Die Hoffnung, daß diese Preissteigerung wenigstens teilweise durch die Produktionsverbilligung auf Grund der allgemeinen Produktionsausweitung aufgefangen werden könnte, wird sich kaum erfüllen, nachdem der Produktionsausweitung durch Kohle-, Energie- und Rohstoffmangel Grenzen gesetzt sind.
Daß die Preissteigerung vor allem der Industrierohstoffe sich sehr schnell auch auf das allgemeine Preisniveau auswirken wird, zeigt am deutlichsten bereits der Baumarkt. Hier sind Preissteigerungen für Ziegel, für Dachpfannen, für Bauholz, für Installationsmaterial bereits deutlich zu erkennen. Insgesamt dürfte ja bereits eine 20%ige Erhöhung der Baukosten gegenüber dem Frühjahr dieses Jahres eingetreten sein. Die Finanzierung vieler Bauten ist dadurch in Frage gestellt. Der zusätzliche Kapitalbedarf, der für die Restfinanzierung notwendig ist und der noch nicht gedeckt ist, dürfte mehrere Hundert Millionen für das Bundesgebiet betragen.
Als Ursachen der Preissteigerung wurden zunächst Spekulation, Hortungskäufe, mangelnde Preisdisziplin, Preistreiberei beim Erzeuger — so das Landwirtschaftsministerium — und überhöhte Handelsspannen angegeben. Diese Gründe können jedoch für sich allein als durchschlagend nicht anerkannt werden. Das Bundeswirtschaftsministerium beispielsweise hat gegenüber einer Verlautbarung des Bundeslandwirtschaftsministeriums erklärt, es sei unbillig, vom Verkäufer zu verlangen, er solle Produkte billiger abgeben, als er Preise am Markt erzielen könne.
Der Versuch, angeblicher Preistreiberei der Landwirte beim Verkauf von Schlachtschweinen strafrechtlich entgegenzutreten, ist gescheitert, da § 1 des Preistreibereigesetzes voraussetzt, daß die unlautere Ausnutzung einer Mangellage vorliegen muß, um unangemessene Entgelte zu erhalten. Und wem wollen Sie diesen Tatbestand denn nachweisen?

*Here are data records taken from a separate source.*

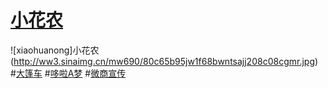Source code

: # [小花农](http://1.fuckbaidu.sinaapp.com/xhn/index.html)

![xiaohuanong]小花农(http://ww3.sinaimg.cn/mw690/80c65b95jw1f68bwntsajj208c08cgmr.jpg)
#[大篷车](http://1.fuckbaidu.sinaapp.com/cheh5/index.html)
#[哆啦A梦](http://1.fuckbaidu.sinaapp.com/doraemon/index.php)
#[微商宣传](http://1.fuckbaidu.sinaapp.com/weishang/index.html)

Auch der Hinweis auf angeblich überhöhte Handelsspannen dürfte in dieser Allgemeinheit kaum durchschlagen. Vor allem, welche sogenannten marktkonformen Mittel will denn der Bundeswirtschaftsminister anwenden, um überhöhte Handelsspannen zu reduzieren? Wo bleibt das bis heute erwartete Monopolmißbrauchgesetz?
Daß gewisse Hortungskäufe gemacht worden sind, ist zwar zutreffend. Diese Hortungskäufe sind aber volkswirtschaftlich gesehen, soweit es sich um Rohstoffeinkäufe des Großhandels in den Küstenplätzen gehandelt hat, nützlich gewesen. Wenn die Regierung rechtzeitig in diesem Frühjahr zu den billigeren Weltmarktpreisen eine umfassende Vorratspolitik getrieben hätte, wozu sie von mancher Seite aufgefordert worden ist, dann würde sich die Mangellage bei Zucker, Nichteisenmetallen und Futtermitteln, die wir zur Zeit zu verzeichnen haben, gar nicht erst eingestellt haben.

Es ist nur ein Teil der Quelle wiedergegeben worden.